- Tennis champ won the commonwealth’s first Olympic gold medal
- Sponsorship, branding opportunities seen rising for Puig
Puerto Rico’s finances may be distressed, but now it’s got gold.
Tennis player Monica Puig, who won the commonwealth’s first Olympic gold medal in Rio de Janeiro earlier this month, competes Monday in her first match this year at the U.S. Open in Queens, New York.
Puig’s Olympic victory comes amid dire Puerto Rico headlines of escalating debt, a broke pension system, a Zika outbreak, and a 10-year economic recession. Thousands of cheering fans greeted her at the airport in San Juan when she arrived on Aug. 20, a week after her win.
“Puerto Rico’s always looking for good news and I know things in Puerto Rico haven’t been working out very well,” Puig said in a telephone interview from New York on Aug. 27. “This was such a huge moment for everyone in Puerto Rico and for myself. It’s the best thing that’s happened to the island in a long time.”
The 22-year old, ranked 34 in women’s singles, made history when she beat second-ranked Angelique Kerber, winner of this year’s Australian Open, in three sets, giving the Caribbean island its first Olympic gold. While Puerto Rico is a U.S. territory, the island has competed on its own in the Olympics since 1948.
Dr. Edwin Melendez, director of the Center for Puerto Rican Studies at Hunter College in Manhattan, compared Puig’s victory to Sonia Sotomayor’s appointment in 2009 to the U.S. Supreme Court and the island’s boxing champions.
“Anytime you have one of us succeeding like they do it makes us all proud,” Melendez said in a telephone interview. “It just tells us that we have the capability of succeeding in many fields and gives us confidence that we can overcome the government’s finances on the island.”
Puerto Ricans and tennis fans will be watching Puig compete at the U.S. Open as the island faces federal oversight. President Barack Obama has until Sept. 15 to form a seven-member control board from lists of candidates submitted by House and Senate leadership. The panel is part of a law, called Promesa, which means promise in Spanish, that Obama enacted on June 30.

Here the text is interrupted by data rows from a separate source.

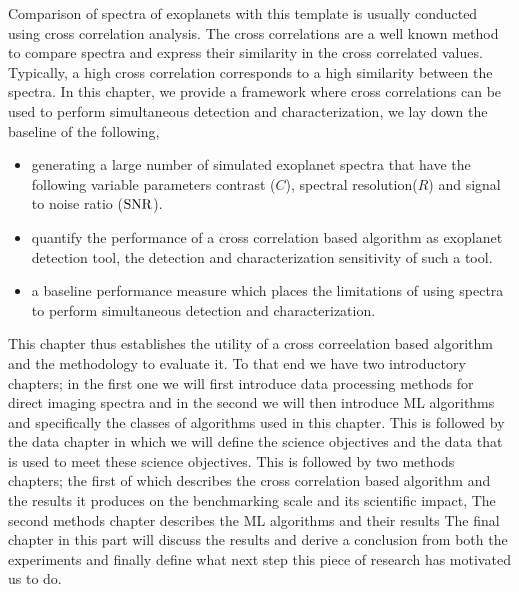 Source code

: Comparison of spectra of exoplanets with this template is usually conducted using cross correlation analysis. The cross correlations are a well known method \@
to compare spectra and express their similarity in the cross correlated values. 
Typically, a high cross correlation corresponds to a high similarity between the spectra.
In this chapter, we provide a framework where cross correlations can be used to perform simultaneous detection and characterization, we lay down the baseline\@
of the following,
\begin{itemize}
    \item generating a large number of simulated exoplanet spectra that have the following variable parameters contrast ($C$), spectral resolution($R$) \@
    and signal to noise ratio ($\rm{SNR}$).
    \item quantify the performance of a cross correlation based algorithm as exoplanet detection tool, the detection and characterization sensitivity\@
    of such a tool.
    \item a baseline performance measure which places the limitations of using spectra to perform simultaneous detection and characterization.
\end{itemize}
This chapter thus establishes the utility of a cross correelation based algorithm and the methodology to evaluate\@
it.
To that end we have two introductory chapters;
in the first one  we will first introduce data processing methods for direct imaging spectra and in the second we will then introduce ML algorithms and specifically the classes of algorithms used in this chapter.
This is followed by the data chapter in which we will define the science objectives and the data that is used to meet these science objectives.
This is followed by two methods chapters; 
the first of which describes the cross correlation based algorithm and the results it produces on the benchmarking scale and its scientific impact,
The second methods chapter describes the ML algorithms and their results
The final chapter in this part will discuss the results and derive a conclusion from both the experiments and finally define what next step this piece of research has motivated us to do.
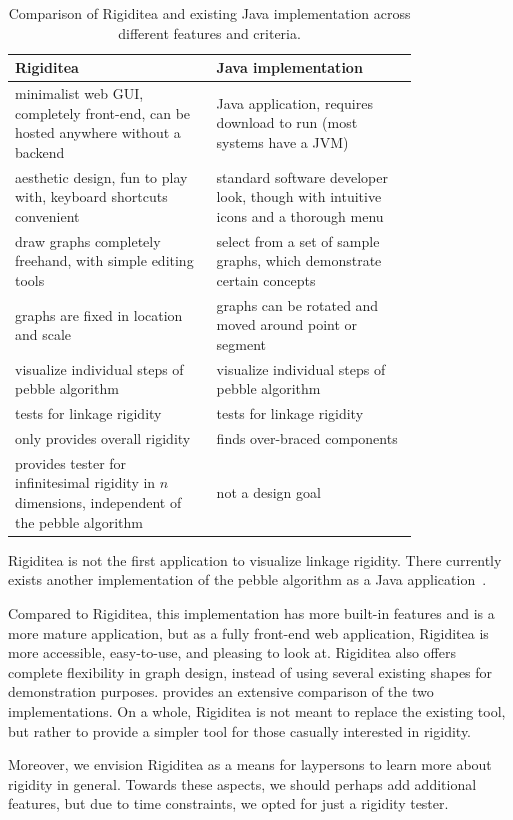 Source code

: \documentclass[aps,prd,final,twocolumn,letterpaper,nofootinbib]{revtex4-1}
\begin{document}
\begin{table}[ht]
\def\arraystretch{1.5}
\caption{Comparison of Rigiditea and existing Java implementation
across different features and criteria.}
\begin{tabular}{p{0.4\linewidth} | p{0.4\linewidth}}
Rigiditea & Java implementation \\ \hline
minimalist web GUI, completely front-end, can be hosted anywhere
without a backend &
Java application, requires download to run (most systems have a JVM) \\
aesthetic design, fun to play with, keyboard shortcuts convenient &
standard software developer look, though with intuitive icons
and a thorough menu\\
draw graphs completely freehand,
with simple editing tools &
select from a set of sample graphs,
which demonstrate certain concepts \\
graphs are fixed in location and scale &
graphs can be rotated and moved around point or segment \\
visualize individual steps of pebble algorithm &
visualize individual steps of pebble algorithm\\
tests for linkage rigidity & tests for linkage rigidity\\
only provides overall rigidity & finds over-braced components \\
provides tester for infinitesimal rigidity in $n$ dimensions,
independent of the pebble algorithm
& not a design goal
\end{tabular}
\label{tab:comp}
\end{table}


Rigiditea is not the first application to visualize linkage rigidity.
There currently exists another
implementation of the pebble algorithm as a Java application~\cite{stjohnapplet}.

Compared to Rigiditea, this implementation
has more built-in features and is a more mature application,
but as a fully front-end web application,
Rigiditea is more accessible, easy-to-use, and pleasing to look at.
Rigiditea also offers complete flexibility in graph design,
instead of using several existing shapes for demonstration purposes.
 provides an extensive comparison of the two implementations.
On a whole, Rigiditea is not meant to replace the existing tool,
but rather to provide a simpler tool for those casually interested
in rigidity.

Moreover, we envision Rigiditea as a means for laypersons
to learn more about rigidity in general.
Towards these aspects, we should perhaps add additional features,
but due to time constraints, we opted for just a rigidity tester.
\end{document}
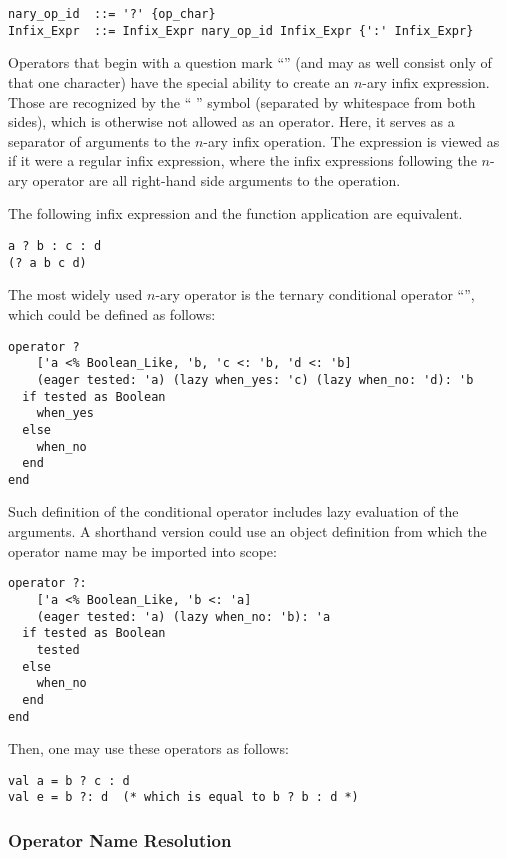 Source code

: \grammar\begin{lstlisting}
nary_op_id  ::= '?' {op_char}
Infix_Expr  ::= Infix_Expr nary_op_id Infix_Expr {':' Infix_Expr}
\end{lstlisting}

Operators that begin with a question mark ``'' (and may as well consist only of that one character) have the special ability to create an $n$-ary infix expression. Those are recognized by the ``\,\code{:}\,'' symbol (separated by whitespace from both sides), which is otherwise not allowed as an operator. Here, it serves as a separator of arguments to the $n$-ary infix operation. The expression is viewed as if it were a regular infix expression, where the infix expressions following the $n$-ary operator are all right-hand side arguments to the operation. 

The following infix expression and the function application are equivalent.
\begin{lstlisting}
a ? b : c : d
(? a b c d)
\end{lstlisting}

\example The most widely used $n$-ary operator is the ternary conditional operator ``'', which could be defined as follows:

\begin{lstlisting}
operator ? 
    ['a <% Boolean_Like, 'b, 'c <: 'b, 'd <: 'b]
    (eager tested: 'a) (lazy when_yes: 'c) (lazy when_no: 'd): 'b
  if tested as Boolean
    when_yes
  else
    when_no
  end
end
\end{lstlisting}

Such definition of the conditional operator includes lazy evaluation of the arguments. A shorthand version could use an object definition from which the operator name may be imported into scope:

\begin{lstlisting}
operator ?: 
    ['a <% Boolean_Like, 'b <: 'a]
    (eager tested: 'a) (lazy when_no: 'b): 'a
  if tested as Boolean
    tested
  else
    when_no
  end
end
\end{lstlisting}

Then, one may use these operators as follows: 

\begin{lstlisting}
val a = b ? c : d
val e = b ?: d  (* which is equal to b ? b : d *)
\end{lstlisting}





\subsubsection{Operator Name Resolution}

The control board will manage any restructuring of Puerto Rico’s $70 billion debt stack and curb the island’s reliance on borrowing to pay for operating expenses. The commonwealth defaulted on nearly $1 billion due to investors on July 1, the largest such payment failure in the $3.7 trillion municipal-bond market and the first time a state-level borrower missed principal and interest on its direct debt since the 1930s.
Puig believes that through hard work, anything is possible, for herself and for Puerto Rico. She improved her game last year by hiring a new coach, Juan Todero, and concentrating on staying focused and positive while competing. The changes helped bring her ranking down from 92 at the end of 2015.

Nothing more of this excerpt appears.